ホームレス自立支援雑誌のビッグイシューについては、みなさんご存知かと思います。元々ロンドン生まれの雑誌で、日本で創刊されたのは2003年。この雑誌を街中で売ることによってホームレスは売上の一部を自らの収入にすることができ、その資金で自立に向けた一歩を踏み出してもらう、というような仕組みになっています。
スウェーデンの第二の都市・ヨーテボリにも、似たような雑誌でFaktumというものがあります。
「Faktumにもっと関心を持ってほしい」
「ホームレスの現状を知ってほしい」
「支援の手を差し伸べてほしい」
そんな気持ちから、Faktumとスウェーデンの広告エージェンシーForsman & Bodenforsは、一風変わった企画を立ち上げました。その名も「Faktum Hotels」。さて、これはどんなホテルなのでしょうか?
このホテルの所在地は、Faktumが販売されているヨーテボリ。この街には3400人近くのホームレスがいるそうで、自分の家を持てない彼らは、友人の家や保護施設で寝泊りしたり、ありとあらゆる場所に寝所を作って野宿をするなどして日々過ごしています。実は、そんなホームレスの「寝所」を売りにしているのが、この「Faktum Hotels」なんです。
厳選された10箇所の寝所は、例えばこんなところ:
もうお気づきの方もいるかと思いますが、これは実際に「ホームレスの寝所で宿泊体験をしよう!」という企画ではありません。(私は途中まで騙されてしまいましたが…)
1泊の料金が100クローネ(約1300円)に設定されていますが、この金額はホームレス自立支援のための寄付金に当てられることになります。最長で1年(!)の宿泊プランも用意されており、金額は36500クローネ(約50万円)。ホテルを予約するような感覚で寄付ができるというのは面白い試みです。
ちなみに、自分が寄付をしてもいいし、友人・知人・家族に対してfacebookなどのメディアを活用して寄付の呼びかけをすることも可能です。
ホームレスの問題については誰もが多かれ少なかれ関心を抱いていると思います。ただ、実際に何らかの行動を起こした人は少ないのではないでしょうか。
私がストックホルムに住んでいた頃、よく電車の中で雑誌(ストックホルムではSituation STHLMという雑誌名)を売っているホームレスの方を見かけましたが、いつも目を逸らしていました…。

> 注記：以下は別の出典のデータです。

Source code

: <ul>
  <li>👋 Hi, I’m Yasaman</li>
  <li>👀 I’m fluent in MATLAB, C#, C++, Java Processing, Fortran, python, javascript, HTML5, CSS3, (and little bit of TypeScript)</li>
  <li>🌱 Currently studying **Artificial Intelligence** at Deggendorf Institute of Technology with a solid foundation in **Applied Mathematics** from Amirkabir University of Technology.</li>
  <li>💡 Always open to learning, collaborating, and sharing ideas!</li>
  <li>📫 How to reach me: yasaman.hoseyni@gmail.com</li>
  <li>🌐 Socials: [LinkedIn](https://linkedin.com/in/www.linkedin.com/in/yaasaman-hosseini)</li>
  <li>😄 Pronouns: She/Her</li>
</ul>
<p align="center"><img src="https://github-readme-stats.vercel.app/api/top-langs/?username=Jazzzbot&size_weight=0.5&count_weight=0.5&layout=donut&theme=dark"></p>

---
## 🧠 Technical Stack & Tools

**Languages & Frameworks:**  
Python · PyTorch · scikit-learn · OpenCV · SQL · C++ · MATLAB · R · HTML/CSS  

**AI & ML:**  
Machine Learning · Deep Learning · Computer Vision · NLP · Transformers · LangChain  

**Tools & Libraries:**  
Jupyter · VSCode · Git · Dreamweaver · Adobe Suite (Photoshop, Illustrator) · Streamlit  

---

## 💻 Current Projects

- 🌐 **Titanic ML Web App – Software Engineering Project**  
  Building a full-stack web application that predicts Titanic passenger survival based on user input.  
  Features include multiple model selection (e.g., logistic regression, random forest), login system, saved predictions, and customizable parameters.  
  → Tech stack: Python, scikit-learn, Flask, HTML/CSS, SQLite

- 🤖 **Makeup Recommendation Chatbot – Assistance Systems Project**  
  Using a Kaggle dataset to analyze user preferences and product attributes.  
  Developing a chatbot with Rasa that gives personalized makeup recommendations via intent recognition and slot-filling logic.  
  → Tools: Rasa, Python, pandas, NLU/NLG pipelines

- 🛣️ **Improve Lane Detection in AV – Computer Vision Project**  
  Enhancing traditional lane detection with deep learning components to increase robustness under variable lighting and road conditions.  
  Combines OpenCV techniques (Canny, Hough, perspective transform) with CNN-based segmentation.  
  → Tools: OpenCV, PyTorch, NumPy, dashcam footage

けれども、こうやってFaktum Hotelsを通じてホームレスのリアルな現状を知り、アクション(寄付)を起こしやすい仕組みがわかりやすく且つ遊び心込めて用意されていると、小さな行動かもしれないけど私にも何かできることがあるんじゃないか、と思わされます。
また、Forsman & Bodenforsと同じ広告業界にいる身として、広告会社の使命とは何なのか?ということについても考えさせられます。
恐らくForsman & Bodenfors側にとっては、無償に近い仕事だったんじゃないかなと思いますが、ウェブサイトのデザインやユーザーインターフェース、「寝所」のプロ写真、どれを取ってもクオリティそして完成度が高いので、ぜひサイトにも足を運んでみてください。